Earlier this year, Facebook announced its plans to build an Instagram for Kids, a social media app for children under 13. Currently, Instagram(who is owned by Facebook) is supposed to only be used by those who are 13years or older according to its terms of service; however, the company has been battling trying to prevent younger children from creating accounts to access the platform.

The decision to create Instagram for Kids was made partly to reduce the incentive for children to lie about their age. According to Facebook, “children are asking their parents if they can join apps that help them keep up with their friends, find new hobbies and more.

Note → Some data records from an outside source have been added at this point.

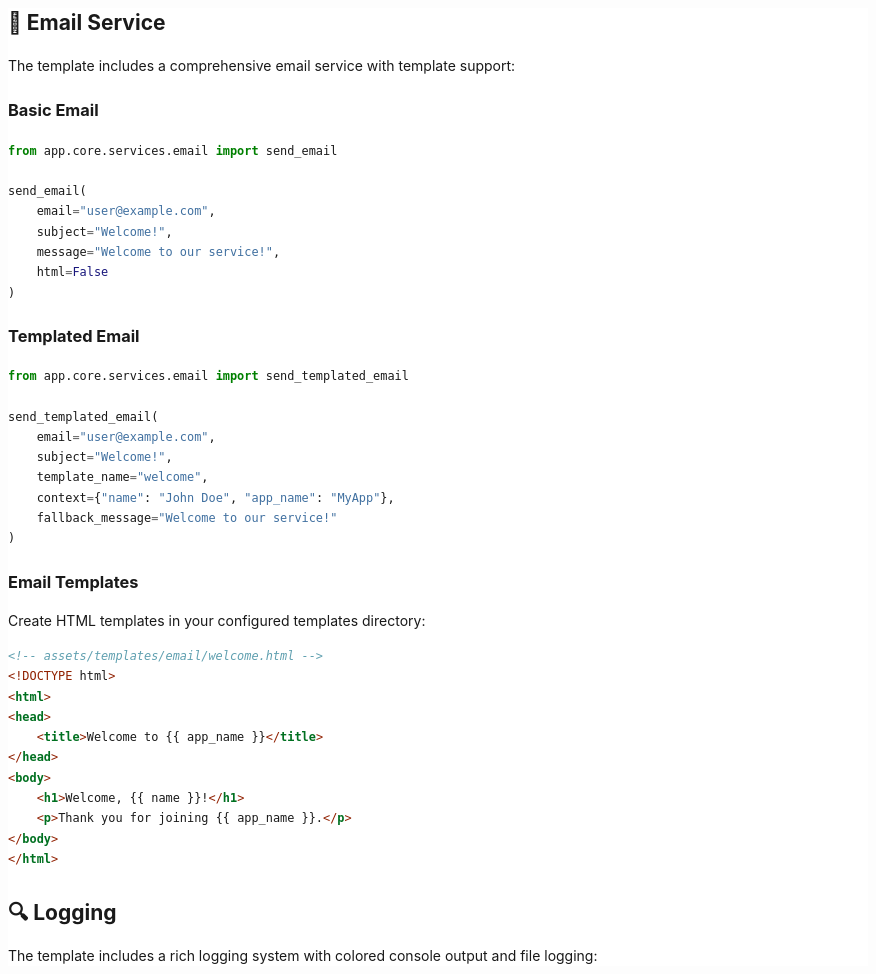 ## 📧 Email Service

The template includes a comprehensive email service with template support:

### Basic Email

```python
from app.core.services.email import send_email

send_email(
    email="user@example.com",
    subject="Welcome!",
    message="Welcome to our service!",
    html=False
)
```

### Templated Email

```python
from app.core.services.email import send_templated_email

send_templated_email(
    email="user@example.com",
    subject="Welcome!",
    template_name="welcome",
    context={"name": "John Doe", "app_name": "MyApp"},
    fallback_message="Welcome to our service!"
)
```

### Email Templates

Create HTML templates in your configured templates directory:

```html
<!-- assets/templates/email/welcome.html -->
<!DOCTYPE html>
<html>
<head>
    <title>Welcome to {{ app_name }}</title>
</head>
<body>
    <h1>Welcome, {{ name }}!</h1>
    <p>Thank you for joining {{ app_name }}.</p>
</body>
</html>
```

## 🔍 Logging

The template includes a rich logging system with colored console output and file logging:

That’s why we’re working on experiences that gives them an age-appropriate alternative to our existing apps." Keep in mind that Facebook already has a social media app called Messenger Kids for children to keep up with friends who are approved by their parents.

Here’s what every parent should know about Instagram for Kids:

1. Facebook is under extreme pressure because of this

On April 15, 2021, a coalition of 100 public health advocates led by the Campaign for a Commercial-Free Childhood urged Facebook to halt plans for Instagram for Kids. The message they drafted stated the following: "Instagram, in particular, exploits young people’s fear of missing out and desire for peer approval to encourage children and teens to constantly check their devices and share photos with their followers. The platform’s relentless focus on appearance, self-presentation and branding presents challenges to adolescents’ privacy, mental heath, and well-being."

Then on May 10, 2021, 44 Attorney Generals sent a letter to Facebook CEO Mark Zuckerberg urging the company to “abandon these plans.” Increasingly new evidence was revealed on how use of social media can be detrimental to the health and well-being of children. Furthermore, “Facebook has historically failed to protect the welfare of children on its platforms,” the letter read. These concerns are referring to sexual grooming, cyberbullying and collection of user information, according to the letter. “It appears that Facebook is not responding to a need, but instead creating one, as this platform appeals primarily to children who otherwise do not or would not have an Instagram account," the letter says.

Another major concern is how social media sites collect data on minors. Back in 2019, the Federal Trade Commission ordered Google, which owns YouTube, to pay a $170 million fine for illegally collecting personal information from children under 13 without parents’ consent, which goes against the Children’s Online Privacy Protection Act (COPPA). Throughout the development of Instagram for Kids, Facebook has not addressed how it would handle the collection of personal information from children to prevent violating COPPA’s laws.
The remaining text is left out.